Low-Complexity Hybrid Beamforming for Multi-Cell mmWave Massive MIMO: A Primitive Kronecker Decomposition Approach
Teng Sun, Guangxu Zhu, Xiaofan Li, Jiancun Fan, Minghua Xia
TL;DR
This work tackles inter-cell interference in uplink multi-cell mmWave FD-MIMO by introducing a hybrid beamforming approach based on primitive Kronecker decomposition (PKD) with dynamic factor allocation. By decomposing steering vectors into many Kronecker factors and allocating factors to cancel inter-cell interference while maximizing desired-signal power, the analog beamformer can null strong interference in a reduced subspace, with the digital MMSE beamformer handling intra-cell interference. A low-complexity variant updates the analog beamformer only when AoAs change, and the authors derive a sufficient antenna configuration $MN = 2^{\Gamma + \lceil \log_2 K \rceil}$ to enable the proposed scheme, along with a detailed complexity analysis. Simulations show the proposed schemes closely approach the performance of an optimal digital MMSE benchmark with substantially lower complexity and hardware costs, and exhibit robustness to varying interference conditions, outperforming several benchmark hybrid schemes.
Abstract
To circumvent the high path loss of mmWave propagation and reduce the hardware cost of massive multiple-input multiple-output antenna systems, full-dimensional hybrid beamforming is critical in 5G and beyond wireless communications.
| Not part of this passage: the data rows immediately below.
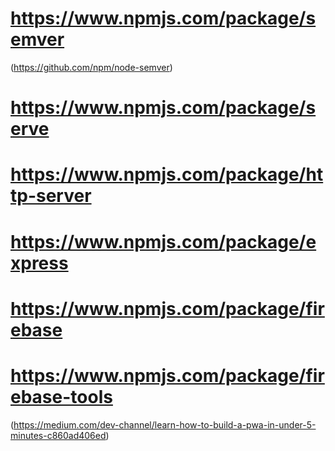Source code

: # https://www.npmjs.com/package/semver
(https://github.com/npm/node-semver)

# https://www.npmjs.com/package/serve

# https://www.npmjs.com/package/http-server

# https://www.npmjs.com/package/express

# https://www.npmjs.com/package/firebase

# https://www.npmjs.com/package/firebase-tools
(https://medium.com/dev-channel/learn-how-to-build-a-pwa-in-under-5-minutes-c860ad406ed)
Concerning an uplink multi-cell system with a large-scale uniform planar antenna array, this paper designs an efficient hybrid beamformer using primitive Kronecker decomposition and dynamic factor allocation, where the analog beamformer applies to null the inter-cell interference and simultaneously enhances the desired signals. In contrast, the digital beamformer mitigates the intra-cell interference using the minimum mean square error (MMSE) criterion. Then, due to the low accuracy of phase shifters inherent in the analog beamformer, a low-complexity hybrid beamformer is developed to slow its adjustment speed. Next, an optimality analysis from a subspace perspective is performed, and a sufficient condition for optimal antenna configuration is established. Finally, simulation results demonstrate that the achievable sum rate of the proposed beamformer approaches that of the optimal pure digital MMSE scheme, yet with much lower computational complexity and hardware cost.